I suspect that Trungpa would see many of the things of our lives--from TV to iPods to cell phones to food and drink--as the space-fillers that maintain our cowardice. In space--silence, darkness--we are left with nothing but ourselves. If we are afraid of who we are, we will frantically seek to fill the space, running ever further from ourselves. But warriors derive strength from space...in tuning out the space-fillers they get closer to who they really are.

In the Japanese tradition of Morita therapy, people stay in their bed and refrain from any activity, day after day. For a while, they catch up on sleep and daydream, but eventually they become bored. After a while, the boredom passes, and they begin to reflect on themselves and their lives. They come to terms with issues that had long been put aside. The whole of therapy consists of doing nothing. It's about contacting space, finding the warrior within.

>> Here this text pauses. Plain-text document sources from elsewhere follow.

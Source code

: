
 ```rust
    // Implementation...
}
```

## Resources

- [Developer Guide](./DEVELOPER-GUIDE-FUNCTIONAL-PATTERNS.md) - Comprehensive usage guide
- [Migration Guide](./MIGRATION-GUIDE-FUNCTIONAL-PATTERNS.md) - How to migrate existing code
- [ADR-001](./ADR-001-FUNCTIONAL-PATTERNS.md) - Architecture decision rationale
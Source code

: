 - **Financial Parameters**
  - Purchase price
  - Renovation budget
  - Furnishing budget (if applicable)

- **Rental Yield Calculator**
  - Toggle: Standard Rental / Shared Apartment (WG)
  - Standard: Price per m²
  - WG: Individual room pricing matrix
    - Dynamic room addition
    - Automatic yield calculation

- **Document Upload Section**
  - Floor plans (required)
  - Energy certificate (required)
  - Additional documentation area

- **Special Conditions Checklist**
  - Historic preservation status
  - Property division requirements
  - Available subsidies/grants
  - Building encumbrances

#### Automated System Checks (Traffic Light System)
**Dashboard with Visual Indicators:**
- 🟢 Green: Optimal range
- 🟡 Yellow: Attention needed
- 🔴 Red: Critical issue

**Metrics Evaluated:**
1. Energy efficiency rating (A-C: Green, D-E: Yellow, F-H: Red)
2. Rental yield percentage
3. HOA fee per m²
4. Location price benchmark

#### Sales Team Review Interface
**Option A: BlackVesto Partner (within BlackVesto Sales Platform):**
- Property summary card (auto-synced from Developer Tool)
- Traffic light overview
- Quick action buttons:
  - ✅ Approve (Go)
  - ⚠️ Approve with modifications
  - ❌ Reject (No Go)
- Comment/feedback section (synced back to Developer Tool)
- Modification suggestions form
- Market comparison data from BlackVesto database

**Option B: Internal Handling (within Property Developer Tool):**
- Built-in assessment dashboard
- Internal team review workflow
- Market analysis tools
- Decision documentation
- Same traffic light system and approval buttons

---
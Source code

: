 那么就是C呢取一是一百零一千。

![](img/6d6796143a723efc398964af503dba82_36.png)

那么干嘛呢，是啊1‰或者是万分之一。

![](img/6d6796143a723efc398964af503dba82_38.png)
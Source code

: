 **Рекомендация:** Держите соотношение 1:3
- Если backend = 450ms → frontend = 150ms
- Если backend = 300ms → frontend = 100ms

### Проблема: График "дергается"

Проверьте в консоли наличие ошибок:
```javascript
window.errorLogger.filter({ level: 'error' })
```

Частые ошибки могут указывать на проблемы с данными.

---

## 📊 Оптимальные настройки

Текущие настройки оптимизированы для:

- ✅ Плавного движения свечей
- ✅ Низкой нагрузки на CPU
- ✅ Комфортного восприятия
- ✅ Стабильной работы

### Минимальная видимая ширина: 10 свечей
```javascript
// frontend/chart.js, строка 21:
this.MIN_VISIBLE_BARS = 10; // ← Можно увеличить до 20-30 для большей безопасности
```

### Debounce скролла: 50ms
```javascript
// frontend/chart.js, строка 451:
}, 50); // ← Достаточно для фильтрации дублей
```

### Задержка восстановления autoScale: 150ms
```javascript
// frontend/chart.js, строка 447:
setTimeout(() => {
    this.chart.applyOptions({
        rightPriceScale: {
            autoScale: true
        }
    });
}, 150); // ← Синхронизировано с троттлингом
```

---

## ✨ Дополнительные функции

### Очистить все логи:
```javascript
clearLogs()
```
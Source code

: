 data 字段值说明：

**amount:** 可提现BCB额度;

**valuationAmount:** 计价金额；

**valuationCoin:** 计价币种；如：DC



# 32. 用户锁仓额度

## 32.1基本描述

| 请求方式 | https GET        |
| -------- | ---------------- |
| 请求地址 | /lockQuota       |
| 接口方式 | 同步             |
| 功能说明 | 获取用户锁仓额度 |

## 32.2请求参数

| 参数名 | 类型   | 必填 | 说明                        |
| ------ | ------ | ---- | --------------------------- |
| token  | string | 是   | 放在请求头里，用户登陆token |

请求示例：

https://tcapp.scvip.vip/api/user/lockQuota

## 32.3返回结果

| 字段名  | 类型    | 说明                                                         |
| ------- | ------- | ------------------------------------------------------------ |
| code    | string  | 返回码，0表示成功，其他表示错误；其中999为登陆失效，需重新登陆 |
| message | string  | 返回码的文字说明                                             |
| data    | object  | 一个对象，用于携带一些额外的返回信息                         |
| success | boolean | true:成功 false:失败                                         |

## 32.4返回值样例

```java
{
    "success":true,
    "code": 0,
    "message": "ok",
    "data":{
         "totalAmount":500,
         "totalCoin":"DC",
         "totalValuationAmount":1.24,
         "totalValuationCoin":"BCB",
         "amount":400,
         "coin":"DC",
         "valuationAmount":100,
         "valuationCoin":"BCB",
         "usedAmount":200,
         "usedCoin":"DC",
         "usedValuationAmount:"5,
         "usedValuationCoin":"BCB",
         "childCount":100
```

Ironically, the self we flee from often is not the bad self, but the very best within us. We are afraid to face our potentials, how far we could truly come. This is what makes the warrior: the willingness to face that chasm between the real and the ideal and forge a bridge from one to the other. It takes a certain bravery to sustain the look into the chasm, even as one builds bridges.

We enact our warriorship or cowardice each trading day. Markets move, and it is only in space--the silence of our minds--that we can be open to what they are doing. The cowardly trader, in constant terror of that space, fills it with fantasies of what the markets might do. Thus it is that the cowardly trader fails to take trading signals, gets out of trades prematurely, or lurches into trades where no signals are present. The warrior trader, in Morita mode, engages in the doing that is not doing: silently observing each piece of information until the time is right for action, then letting positions go and do their thing.

So much of bad trading amounts to cowardice. So much of success amounts to sitting and doing nothing and feeling grounded in that space.